:: EXERCISE DETAILS ::
From the entries that follow, copy each line in which "graph" appears.
### SOURCE DATA
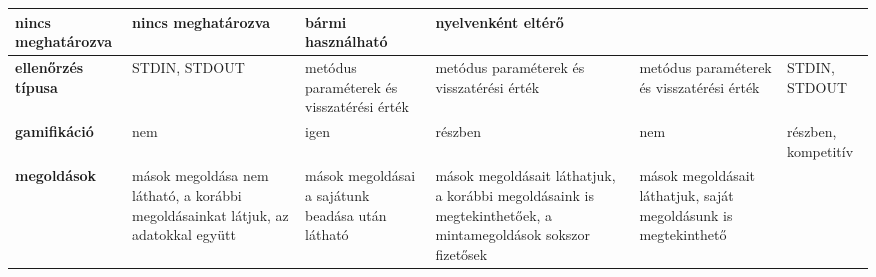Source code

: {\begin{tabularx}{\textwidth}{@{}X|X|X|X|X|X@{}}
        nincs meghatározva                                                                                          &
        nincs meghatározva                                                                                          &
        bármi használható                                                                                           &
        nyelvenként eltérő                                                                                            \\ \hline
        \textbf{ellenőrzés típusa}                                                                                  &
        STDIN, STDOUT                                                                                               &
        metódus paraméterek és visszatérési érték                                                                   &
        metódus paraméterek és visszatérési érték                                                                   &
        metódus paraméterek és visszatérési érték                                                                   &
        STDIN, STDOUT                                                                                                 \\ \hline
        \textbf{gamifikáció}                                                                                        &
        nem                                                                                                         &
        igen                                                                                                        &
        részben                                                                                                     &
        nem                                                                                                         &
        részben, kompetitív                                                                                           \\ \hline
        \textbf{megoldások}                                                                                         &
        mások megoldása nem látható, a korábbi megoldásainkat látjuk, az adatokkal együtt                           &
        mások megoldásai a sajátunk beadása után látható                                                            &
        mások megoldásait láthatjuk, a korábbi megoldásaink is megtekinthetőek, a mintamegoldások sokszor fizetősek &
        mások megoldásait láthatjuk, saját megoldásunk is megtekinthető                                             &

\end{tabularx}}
######
### SOURCE DATA
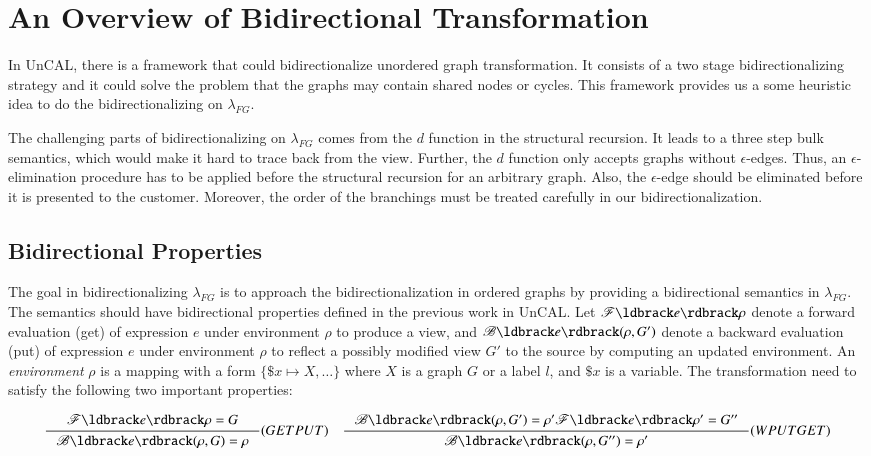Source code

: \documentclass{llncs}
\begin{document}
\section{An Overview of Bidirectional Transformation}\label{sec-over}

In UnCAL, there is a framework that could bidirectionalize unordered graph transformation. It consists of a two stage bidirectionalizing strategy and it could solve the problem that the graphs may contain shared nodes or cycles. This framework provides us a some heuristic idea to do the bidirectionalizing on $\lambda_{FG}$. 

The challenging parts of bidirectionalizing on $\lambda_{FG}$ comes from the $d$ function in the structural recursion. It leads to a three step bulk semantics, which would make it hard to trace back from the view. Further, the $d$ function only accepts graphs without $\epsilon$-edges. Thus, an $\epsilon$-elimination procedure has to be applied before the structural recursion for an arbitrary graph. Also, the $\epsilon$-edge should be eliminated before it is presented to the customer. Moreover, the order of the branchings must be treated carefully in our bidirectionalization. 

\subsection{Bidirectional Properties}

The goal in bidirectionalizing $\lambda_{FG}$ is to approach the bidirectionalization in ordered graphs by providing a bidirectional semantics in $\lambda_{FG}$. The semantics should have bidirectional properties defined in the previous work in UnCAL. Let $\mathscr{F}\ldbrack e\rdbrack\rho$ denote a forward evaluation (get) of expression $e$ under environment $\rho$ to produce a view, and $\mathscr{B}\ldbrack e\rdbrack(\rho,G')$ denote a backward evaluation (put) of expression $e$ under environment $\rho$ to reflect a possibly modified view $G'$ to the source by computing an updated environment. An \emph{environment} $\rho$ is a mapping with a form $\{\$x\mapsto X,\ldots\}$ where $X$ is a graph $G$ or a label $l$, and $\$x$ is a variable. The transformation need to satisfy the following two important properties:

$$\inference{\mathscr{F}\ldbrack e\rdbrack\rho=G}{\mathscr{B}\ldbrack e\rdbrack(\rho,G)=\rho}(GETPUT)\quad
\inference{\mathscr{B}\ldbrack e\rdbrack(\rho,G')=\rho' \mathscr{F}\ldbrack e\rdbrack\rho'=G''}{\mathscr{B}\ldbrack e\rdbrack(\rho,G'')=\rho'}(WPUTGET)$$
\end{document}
######
:: EXERCISE ANSWER ::
In UnCAL, there is a framework that could bidirectionalize unordered graph transformation. It consists of a two stage bidirectionalizing strategy and it could solve the problem that the graphs may contain shared nodes or cycles. This framework provides us a some heuristic idea to do the bidirectionalizing on $\lambda_{FG}$. 
The challenging parts of bidirectionalizing on $\lambda_{FG}$ comes from the $d$ function in the structural recursion. It leads to a three step bulk semantics, which would make it hard to trace back from the view. Further, the $d$ function only accepts graphs without $\epsilon$-edges. Thus, an $\epsilon$-elimination procedure has to be applied before the structural recursion for an arbitrary graph. Also, the $\epsilon$-edge should be eliminated before it is presented to the customer. Moreover, the order of the branchings must be treated carefully in our bidirectionalization. 
The goal in bidirectionalizing $\lambda_{FG}$ is to approach the bidirectionalization in ordered graphs by providing a bidirectional semantics in $\lambda_{FG}$. The semantics should have bidirectional properties defined in the previous work in UnCAL. Let $\mathscr{F}\ldbrack e\rdbrack\rho$ denote a forward evaluation (get) of expression $e$ under environment $\rho$ to produce a view, and $\mathscr{B}\ldbrack e\rdbrack(\rho,G')$ denote a backward evaluation (put) of expression $e$ under environment $\rho$ to reflect a possibly modified view $G'$ to the source by computing an updated environment. An \emph{environment} $\rho$ is a mapping with a form $\{\$x\mapsto X,\ldots\}$ where $X$ is a graph $G$ or a label $l$, and $\$x$ is a variable. The transformation need to satisfy the following two important properties:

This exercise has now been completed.